One of the exciting things about being a homeowner now is that I get to design the landscaping! This being me doing the planning, however, means that the process of designing a landscape is more involved than “that’s pretty, lets plant it”-type planning. In my world I’m not just designing a personal garden because it is not just a few few square feet of ground, instead I am designing one small part of a larger world and my decisions can make a difference in that world.

Obviously the landscaping has to fit and support our lives, needs, and desires. We want increased resale value, spaces to relax, beautiful views, shade, an area for eating and entertaining, an awesome herb garden, a vegetable garden, fruit trees, minimized watering and maintenance, and practical spaces like clothesline, solar oven, composter, rain barrels, and place for the garbage and recycling cans. This is where most people stop in their planning, but our yard isn’t just something that affects our lives.

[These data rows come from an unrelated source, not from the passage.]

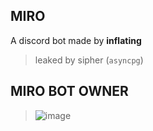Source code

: ## MIRO
A discord bot made by **inflating**
> leaked by sipher (`asyncpg`)

## MIRO BOT OWNER
> ![image](https://media.discordapp.net/attachments/1127297199148105758/1127588093365583993/IMG_5105.jpeg)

Our garden affects the environment around us because it is part of it. The same climate and geology that shapes the native landscapes around us influence our garden, and a garden has the ability to influence the world around it. While as a society we have used water and other inputs to force landscapes to diverge from the native forces, there is a cost to that which is becoming greater and more apparent. Likewise we have brought plants into new areas where sometimes they become invasive weeds, crowding out the native plants and animals.

  • Landscaping that needs more water than what is natural for a region means that much more water acquired, treated, and transported, with all the losses and energy consumption along the way, and may reduce water available for other uses.
  • A yard that releases little to no stormwater to the storm drains means more water infiltrating the ground, and less water transporting sediment, oils, metals, pesticides, herbicides, and animal wastes into surface water bodies.
  • Landscaping that provides shade on a hot day reduces the cooling load and therefore energy needs of the house and electric grid.
  • Landscaping that includes lots of flowers encourages pollinators and can help gardeners and local farmers out, as well as reduce the need for harsh pesticides.
  • A garden that provides vegetables and fruit reduces food-miles. Although I am also considering that my purchases at the farmers’ market support “local” agriculture and farmers’ livelihoods so I don’t necessarily want to grow the fruits and vegetables that I can easily purchase at the farmers’ market.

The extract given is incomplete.